Data items:
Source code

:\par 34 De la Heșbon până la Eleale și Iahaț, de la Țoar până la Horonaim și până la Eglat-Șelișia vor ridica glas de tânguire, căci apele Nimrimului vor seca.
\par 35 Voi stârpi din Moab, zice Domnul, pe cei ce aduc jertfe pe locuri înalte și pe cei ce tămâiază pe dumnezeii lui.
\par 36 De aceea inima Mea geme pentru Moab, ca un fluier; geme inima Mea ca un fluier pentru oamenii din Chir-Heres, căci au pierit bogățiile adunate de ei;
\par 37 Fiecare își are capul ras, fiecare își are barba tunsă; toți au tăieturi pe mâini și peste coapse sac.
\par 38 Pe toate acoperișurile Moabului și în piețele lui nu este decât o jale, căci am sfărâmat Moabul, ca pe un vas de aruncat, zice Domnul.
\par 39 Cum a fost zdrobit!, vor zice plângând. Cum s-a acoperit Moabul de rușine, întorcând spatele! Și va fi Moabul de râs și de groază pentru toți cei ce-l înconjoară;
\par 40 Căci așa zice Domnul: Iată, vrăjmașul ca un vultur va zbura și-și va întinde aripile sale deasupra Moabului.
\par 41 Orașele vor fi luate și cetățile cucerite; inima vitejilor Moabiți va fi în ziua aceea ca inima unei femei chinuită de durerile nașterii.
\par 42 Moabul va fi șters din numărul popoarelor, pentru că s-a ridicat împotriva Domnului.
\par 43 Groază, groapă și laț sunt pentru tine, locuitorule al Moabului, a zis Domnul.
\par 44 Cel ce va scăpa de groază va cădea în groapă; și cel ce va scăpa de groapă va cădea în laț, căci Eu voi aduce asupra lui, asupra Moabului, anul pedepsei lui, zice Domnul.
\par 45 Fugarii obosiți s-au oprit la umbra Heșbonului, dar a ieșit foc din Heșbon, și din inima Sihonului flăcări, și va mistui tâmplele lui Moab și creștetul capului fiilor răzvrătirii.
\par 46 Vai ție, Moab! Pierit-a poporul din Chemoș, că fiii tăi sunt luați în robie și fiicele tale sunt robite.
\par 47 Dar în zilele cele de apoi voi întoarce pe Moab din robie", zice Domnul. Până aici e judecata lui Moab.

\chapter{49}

* HOW TO COMPLETE THIS TASK
A complete, exact repeat of the records is the required answer.

* ANSWER BOX
Source code

:\par 34 De la Heșbon până la Eleale și Iahaț, de la Țoar până la Horonaim și până la Eglat-Șelișia vor ridica glas de tânguire, căci apele Nimrimului vor seca.
\par 35 Voi stârpi din Moab, zice Domnul, pe cei ce aduc jertfe pe locuri înalte și pe cei ce tămâiază pe dumnezeii lui.
\par 36 De aceea inima Mea geme pentru Moab, ca un fluier; geme inima Mea ca un fluier pentru oamenii din Chir-Heres, căci au pierit bogățiile adunate de ei;
\par 37 Fiecare își are capul ras, fiecare își are barba tunsă; toți au tăieturi pe mâini și peste coapse sac.
\par 38 Pe toate acoperișurile Moabului și în piețele lui nu este decât o jale, căci am sfărâmat Moabul, ca pe un vas de aruncat, zice Domnul.
\par 39 Cum a fost zdrobit!, vor zice plângând. Cum s-a acoperit Moabul de rușine, întorcând spatele! Și va fi Moabul de râs și de groază pentru toți cei ce-l înconjoară;
\par 40 Căci așa zice Domnul: Iată, vrăjmașul ca un vultur va zbura și-și va întinde aripile sale deasupra Moabului.
\par 41 Orașele vor fi luate și cetățile cucerite; inima vitejilor Moabiți va fi în ziua aceea ca inima unei femei chinuită de durerile nașterii.
\par 42 Moabul va fi șters din numărul popoarelor, pentru că s-a ridicat împotriva Domnului.
\par 43 Groază, groapă și laț sunt pentru tine, locuitorule al Moabului, a zis Domnul.
\par 44 Cel ce va scăpa de groază va cădea în groapă; și cel ce va scăpa de groapă va cădea în laț, căci Eu voi aduce asupra lui, asupra Moabului, anul pedepsei lui, zice Domnul.
\par 45 Fugarii obosiți s-au oprit la umbra Heșbonului, dar a ieșit foc din Heșbon, și din inima Sihonului flăcări, și va mistui tâmplele lui Moab și creștetul capului fiilor răzvrătirii.
\par 46 Vai ție, Moab! Pierit-a poporul din Chemoș, că fiii tăi sunt luați în robie și fiicele tale sunt robite.
\par 47 Dar în zilele cele de apoi voi întoarce pe Moab din robie", zice Domnul. Până aici e judecata lui Moab.

\chapter{49}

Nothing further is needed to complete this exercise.